■ EXERCISE DETAILS: Wherever the string "will" shows up in the records below, return that line.

[SUPPLIED DATA — start]

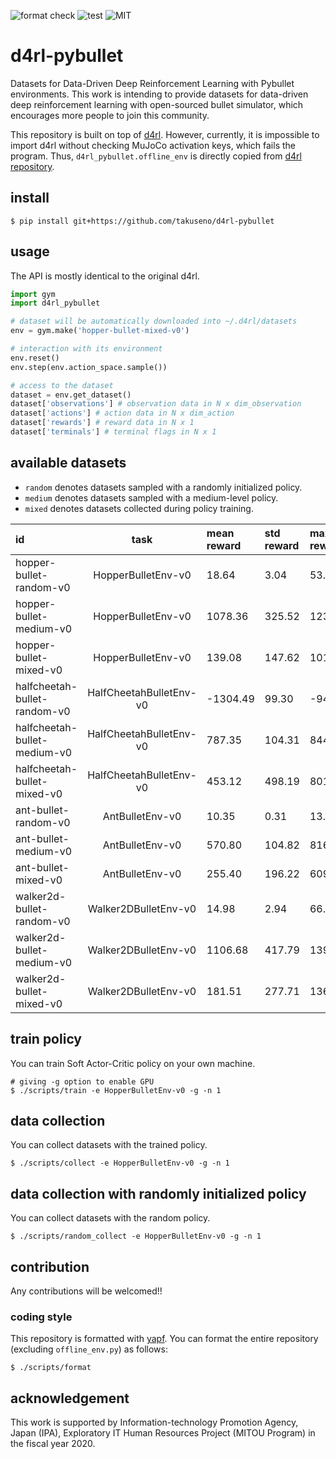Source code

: ![format check](https://github.com/takuseno/d4rl-pybullet/workflows/format%20check/badge.svg)
![test](https://github.com/takuseno/d4rl-pybullet/workflows/test/badge.svg)
![MIT](https://img.shields.io/badge/license-MIT-blue)

# d4rl-pybullet
Datasets for Data-Driven Deep Reinforcement Learning with Pybullet environments.
This work is intending to provide datasets for data-driven deep reinforcement
learning with open-sourced bullet simulator, which encourages more people to
join this community.

This repository is built on top of [d4rl](https://github.com/rail-berkeley/d4rl).
However, currently, it is impossible to import d4rl without checking MuJoCo
activation keys, which fails the program.
Thus, `d4rl_pybullet.offline_env` is directly copied from [d4rl repository](https://github.com/rail-berkeley/d4rl/blob/1899859e3ebdac8f587abbe9cb1663761be69141/d4rl/offline_env.py).

## install
```
$ pip install git+https://github.com/takuseno/d4rl-pybullet
```

## usage
The API is mostly identical to the original d4rl.
```py
import gym
import d4rl_pybullet

# dataset will be automatically downloaded into ~/.d4rl/datasets
env = gym.make('hopper-bullet-mixed-v0')

# interaction with its environment
env.reset()
env.step(env.action_space.sample())

# access to the dataset
dataset = env.get_dataset()
dataset['observations'] # observation data in N x dim_observation
dataset['actions'] # action data in N x dim_action
dataset['rewards'] # reward data in N x 1
dataset['terminals'] # terminal flags in N x 1 
```

## available datasets
- `random` denotes datasets sampled with a randomly initialized policy.
- `medium` denotes datasets sampled with a medium-level policy.
- `mixed` denotes datasets collected during policy training.

| id | task | mean reward | std reward | max reward | min reward | samples |
|:-|:-:|:-|:-|:-|:-|:-|
| hopper-bullet-random-v0 | HopperBulletEnv-v0 | 18.64 | 3.04 | 53.21 | -8.58 | 1000000 |
| hopper-bullet-medium-v0 | HopperBulletEnv-v0 | 1078.36 | 325.52 | 1238.9569 | 220.23 | 1000000 |
| hopper-bullet-mixed-v0 | HopperBulletEnv-v0 | 139.08 | 147.62 | 1019.94 | 9.15 | 59345 |
| halfcheetah-bullet-random-v0 | HalfCheetahBulletEnv-v0 | -1304.49 | 99.30 | -945.29 | -1518.58 | 1000000 |
| halfcheetah-bullet-medium-v0 | HalfCheetahBulletEnv-v0 | 787.35 | 104.31 | 844.91 | -522.57 | 1000000 |
| halfcheetah-bullet-mixed-v0 | HalfCheetahBulletEnv-v0 | 453.12 | 498.19 | 801.02 | -1428.22 | 178178 |
| ant-bullet-random-v0 | AntBulletEnv-v0 | 10.35 | 0.31 | 13.04 | 9.82 | 1000000 |
| ant-bullet-medium-v0 | AntBulletEnv-v0 | 570.80 | 104.82 | 816.79 | 70.87 | 1000000 |
| ant-bullet-mixed-v0 | AntBulletEnv-v0 | 255.40 | 196.22 | 609.66 | -32.74 | 53572 |
| walker2d-bullet-random-v0 | Walker2DBulletEnv-v0 | 14.98 | 2.94 | 66.90 | 5.73 | 1000000 |
| walker2d-bullet-medium-v0 | Walker2DBulletEnv-v0 | 1106.68 | 417.79 | 1394.38 | 16.00 | 1000000 |
| walker2d-bullet-mixed-v0 | Walker2DBulletEnv-v0 | 181.51 | 277.71 | 1363.94 | 9.45 | 89772 |

## train policy
You can train Soft Actor-Critic policy on your own machine.
```
# giving -g option to enable GPU
$ ./scripts/train -e HopperBulletEnv-v0 -g -n 1
```

## data collection
You can collect datasets with the trained policy.
```
$ ./scripts/collect -e HopperBulletEnv-v0 -g -n 1
```

## data collection with randomly initialized policy
You can collect datasets with the random policy.
```
$ ./scripts/random_collect -e HopperBulletEnv-v0 -g -n 1
```

## contribution
Any contributions will be welcomed!!

### coding style
This repository is formatted with [yapf](https://github.com/google/yapf).
You can format the entire repository (excluding `offline_env.py`) as follows:
```
$ ./scripts/format
```

## acknowledgement
This work is supported by Information-technology Promotion Agency, Japan
(IPA), Exploratory IT Human Resources Project (MITOU Program) in the fiscal
year 2020.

[SUPPLIED DATA — finish]

■ SOLUTION BELOW:
# dataset will be automatically downloaded into ~/.d4rl/datasets
Any contributions will be welcomed!!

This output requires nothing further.